There's a lot of case law if you google for it. Example article: https://www.documentjournal.com/2023/04/ai-music-the-weeknd-drake-heart-on-my-sleeve-vocal-deepfake-universal-music-group-umg/#:~:text=%E2%80%9CYou%20cannot%20copyright%20a%20voice,comes%20down%20to%20personality%20rights.
The latter is what the Tom Wait's case is. That wasn't a copyright case, that was an impersonation and defamation case.
When you also think about it, how could you possibly copyright a voice? A voice isn't a specific audio recording. It's an entire class of audio. How can you say that a particular recording of audio is someone's voice, and not someone else's voice? You can change your voice - do you also own all possible voices you can perform? If two people have the same voice, does the oldest have copyright and everyone else automatically in violation?
It's like if you invented an instrument and tried to claim that you own all possible audio recordings of it.
I'm a professional audio engineer and have seen a lot of wild speculation about how different generative AI will impact my profession, but have considered very little of it to be legitimately concerning. This is the closest thing I've seen to raise my concerns, even though I still believe it wont replace me as a professional.
These types of tools are amazing, they'll shave off audio engineers who aren't competent in their use for clients, but there is an enormous gap between sitting in a studio with an engineer or even just discussing a track on the phone and typing descriptors out for an AI. SO much of my success with clients depends on my ability to interpret what that specific client means when they say "Earthy." Because the meaning of these descriptors is largely at the whim of however the client interprets them. So, yes, this will replace the work for engineers who make music no one cares about behind infomercials or under dialogue in a trash tv show, but there is waaaaaaaaaaaaaaay too much nit picking and preference involved in any serious sound development for this tool to bridge the gap and put most engineers out of business.
I will continue to learn how to use these types of tools, because they're like any other tool that modernizes a profession. The professionals who learn to use them keep working, the ones who don't find something else to do.
I'll believe it after I test it myself. (Any product salesperson can spin and tailor results to make something seem good.)
(I realize there's a github repo with source code and a README)
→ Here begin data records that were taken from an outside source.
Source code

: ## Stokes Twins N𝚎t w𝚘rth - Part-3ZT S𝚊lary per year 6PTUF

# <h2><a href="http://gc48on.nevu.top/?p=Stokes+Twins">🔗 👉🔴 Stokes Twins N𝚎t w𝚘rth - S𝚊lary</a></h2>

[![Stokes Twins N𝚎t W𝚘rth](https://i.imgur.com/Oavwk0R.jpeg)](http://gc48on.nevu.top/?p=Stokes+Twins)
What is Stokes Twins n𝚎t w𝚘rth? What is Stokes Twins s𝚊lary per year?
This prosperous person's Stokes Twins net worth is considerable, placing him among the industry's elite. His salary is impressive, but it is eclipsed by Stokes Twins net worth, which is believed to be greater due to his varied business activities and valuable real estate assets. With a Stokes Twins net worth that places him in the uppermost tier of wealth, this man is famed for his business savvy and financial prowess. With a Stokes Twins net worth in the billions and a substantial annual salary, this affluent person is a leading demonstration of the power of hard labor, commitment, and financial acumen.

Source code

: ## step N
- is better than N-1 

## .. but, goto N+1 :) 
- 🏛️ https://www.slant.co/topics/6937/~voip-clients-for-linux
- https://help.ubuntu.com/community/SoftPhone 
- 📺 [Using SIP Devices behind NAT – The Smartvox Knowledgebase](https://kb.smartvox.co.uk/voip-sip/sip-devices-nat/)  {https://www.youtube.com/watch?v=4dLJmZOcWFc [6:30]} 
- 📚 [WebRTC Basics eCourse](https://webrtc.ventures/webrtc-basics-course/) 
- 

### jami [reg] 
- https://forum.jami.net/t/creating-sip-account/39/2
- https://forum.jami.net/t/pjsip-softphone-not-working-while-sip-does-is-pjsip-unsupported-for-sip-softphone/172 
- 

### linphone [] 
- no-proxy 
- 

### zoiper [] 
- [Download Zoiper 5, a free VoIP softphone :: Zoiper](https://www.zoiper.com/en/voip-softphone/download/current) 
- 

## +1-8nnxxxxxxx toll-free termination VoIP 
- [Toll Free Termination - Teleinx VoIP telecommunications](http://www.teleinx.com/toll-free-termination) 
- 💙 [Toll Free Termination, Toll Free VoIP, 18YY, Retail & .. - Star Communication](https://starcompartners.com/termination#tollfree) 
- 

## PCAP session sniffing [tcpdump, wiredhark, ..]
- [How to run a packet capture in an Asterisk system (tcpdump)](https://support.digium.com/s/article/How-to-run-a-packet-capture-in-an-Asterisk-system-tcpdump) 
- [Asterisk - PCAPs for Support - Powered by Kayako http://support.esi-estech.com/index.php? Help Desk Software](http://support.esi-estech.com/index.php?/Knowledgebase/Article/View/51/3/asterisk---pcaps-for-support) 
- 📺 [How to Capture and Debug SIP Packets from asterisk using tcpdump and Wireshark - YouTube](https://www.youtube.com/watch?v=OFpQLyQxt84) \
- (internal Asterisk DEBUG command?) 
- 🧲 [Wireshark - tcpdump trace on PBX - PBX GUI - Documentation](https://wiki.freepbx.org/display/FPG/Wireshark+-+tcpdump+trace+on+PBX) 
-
As an amateur musician I’m wondering if there are any of these audio generators that you can give a tune or chord progression to riff on. ABC format maybe? There are lots of folk tunes on thesession.org.
Could you generate a rhythm track? Ideally you could make songs one track at a time, by giving it a mix of the previous tracks and asking it to make another track for an instrument. Or, give it a track and ask it to do some kind of effect on it.
Another interesting use might be generating sound samples for a sampled instrument.
Generating an entire song is of little interest to me (there is no shortage of music on Spotify), but it seems like there are lots of places where a tool like this might help?